# The Taking of Pelham One, Two, Three (David Shire)



## dcoscina (Jul 11, 2022)

I totally dig this score. Being a kid of the 70s, and a lover of jazz/funk and serialism, I think this is wholly original work and a terrific score. Shire has always been a bit underappreciated IMO. He also provided an incredible orchestral score to Return To Oz.


----------



## JJP (Jul 11, 2022)

Shire writes some really cool stuff. I worked with him on a musical a few years ago — heck of a musician!


----------



## dcoscina (Jul 11, 2022)

JJP said:


> Shire writes some really cool stuff. I worked with him on a musical a few years ago — heck of a musician!

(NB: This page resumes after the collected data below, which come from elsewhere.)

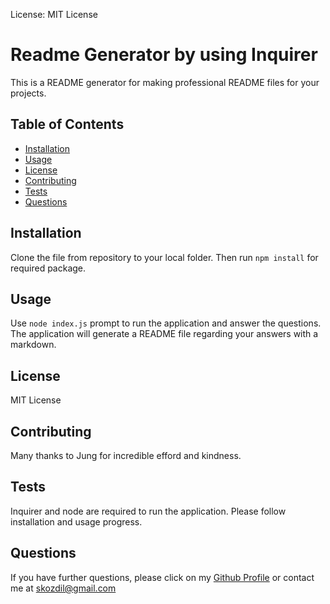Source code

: License: MIT License
# Readme Generator by using  Inquirer
This is a README generator for making professional README files for your projects.

## Table of Contents
* [Installation](#installation)
* [Usage](#usage)
* [License](#license)
* [Contributing](#contributing)
* [Tests](#tests)
* [Questions](#questions)

## Installation
Clone the file from repository to your local folder. Then run `npm install` for required package. 
## Usage
Use `node index.js` prompt to run the application and answer the questions. The application will generate a README file regarding your answers with a markdown.
## License
MIT License
## Contributing
Many thanks to Jung for incredible efford and kindness.
## Tests
Inquirer and node are required to run the application. Please follow installation and usage progress.
## Questions
If you have further questions, please click on my [Github Profile](https://www.github.com/ozdilkazim) or contact me at [skozdil@gmail.com](skozdil@gmail.com)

nice! He is the thinking man's composer. Never achieved stardom success like his Silver Age contemporaries but from what I've heard, he's commanded uniform respect across the board in the industry.


----------



## oboemaroni (Jul 11, 2022)

His score for The Conversation is excellent... Love Pelham 123 as well, and he contributed a great track to Saturday Night Fever.


----------



## tmhuud (Jul 11, 2022)

I love Shire, what a thoughtful man. P123 was fantastic.


----------



## TomislavEP (Jul 12, 2022)

I love the film but haven't seen it in a while now so the music itself isn't in my mind right now. But I definitely dig those atmospheric jazz-funk driven scores often found in 70's films, especially those by Lalo Shiffrin, Jerry Goldsmith, and several British composers from the era. I often feel inspired to compose something in that vein while watching those movies.


----------



## Niah2 (Jul 22, 2022)

Never watched the film, hope to someday, but I really dig this score. That whole 60's/70's jazzy era is also a passion of mine. I love scores like this and there's some great gems from lesser known italian composers too.

I have to watch the conversation as well, it's so relevant to today and I am very curious to see what David Shire did with the score.


----------